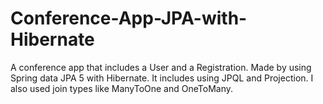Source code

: # Conference-App-JPA-with-Hibernate
A conference app that includes a User and a Registration.
Made by using Spring data JPA 5 with Hibernate. It includes using JPQL and Projection. 
I also used join types like ManyToOne and OneToMany. 
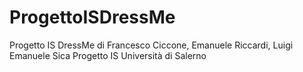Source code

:# ProgettoISDressMe
Progetto IS DressMe di Francesco Ciccone, Emanuele Riccardi, Luigi Emanuele Sica
Progetto IS Università di Salerno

────────

- _Exercise brief_:
From the listing above, print every entry precisely and drop the pictures.

- _Solution for this problem_:
Source code

: # Conference-App-JPA-with-Hibernate
A conference app that includes a User and a Registration.
Made by using Spring data JPA 5 with Hibernate. It includes using JPQL and Projection. 
I also used join types like ManyToOne and OneToMany. 
Source code

:# ProgettoISDressMe
Progetto IS DressMe di Francesco Ciccone, Emanuele Riccardi, Luigi Emanuele Sica
Progetto IS Università di Salerno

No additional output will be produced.